> **PROBLEM DESCRIPTION**
Count the lines in the records beneath this task that contain the string "icon", then give the count by itself.

> **TASK INPUT**

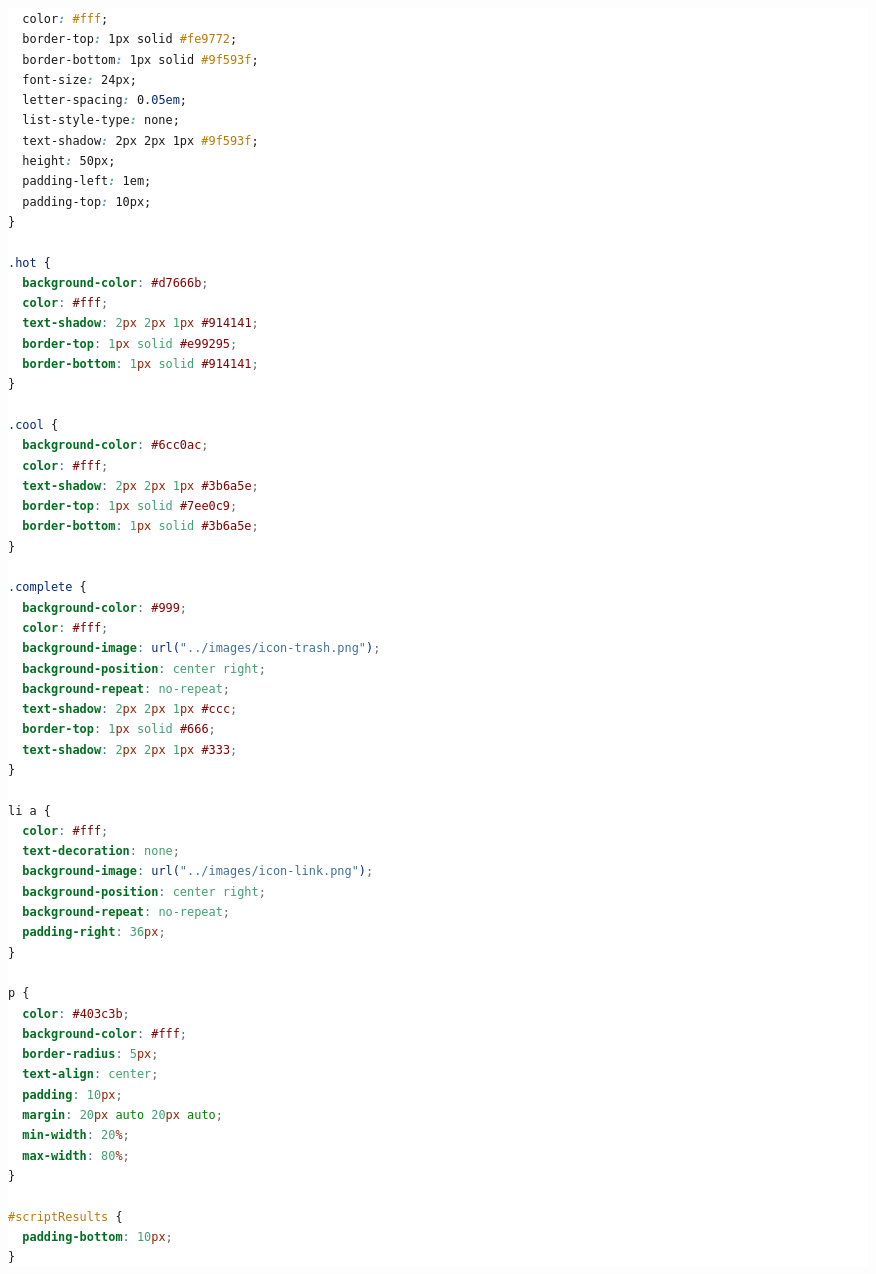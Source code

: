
 ```css
  color: #fff;
  border-top: 1px solid #fe9772;
  border-bottom: 1px solid #9f593f;
  font-size: 24px;
  letter-spacing: 0.05em;
  list-style-type: none;
  text-shadow: 2px 2px 1px #9f593f;
  height: 50px;
  padding-left: 1em;
  padding-top: 10px;
}

.hot {
  background-color: #d7666b;
  color: #fff;
  text-shadow: 2px 2px 1px #914141;
  border-top: 1px solid #e99295;
  border-bottom: 1px solid #914141;
}

.cool {
  background-color: #6cc0ac;
  color: #fff;
  text-shadow: 2px 2px 1px #3b6a5e;
  border-top: 1px solid #7ee0c9;
  border-bottom: 1px solid #3b6a5e;
}

.complete {
  background-color: #999;
  color: #fff;
  background-image: url("../images/icon-trash.png");
  background-position: center right;
  background-repeat: no-repeat;
  text-shadow: 2px 2px 1px #ccc;
  border-top: 1px solid #666;
  text-shadow: 2px 2px 1px #333;
}

li a {
  color: #fff;
  text-decoration: none;
  background-image: url("../images/icon-link.png");
  background-position: center right;
  background-repeat: no-repeat;
  padding-right: 36px;
}

p {
  color: #403c3b;
  background-color: #fff;
  border-radius: 5px;
  text-align: center;
  padding: 10px;
  margin: 20px auto 20px auto;
  min-width: 20%;
  max-width: 80%;
}

#scriptResults {
  padding-bottom: 10px;
}

```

> **ANSWER SPACE**
2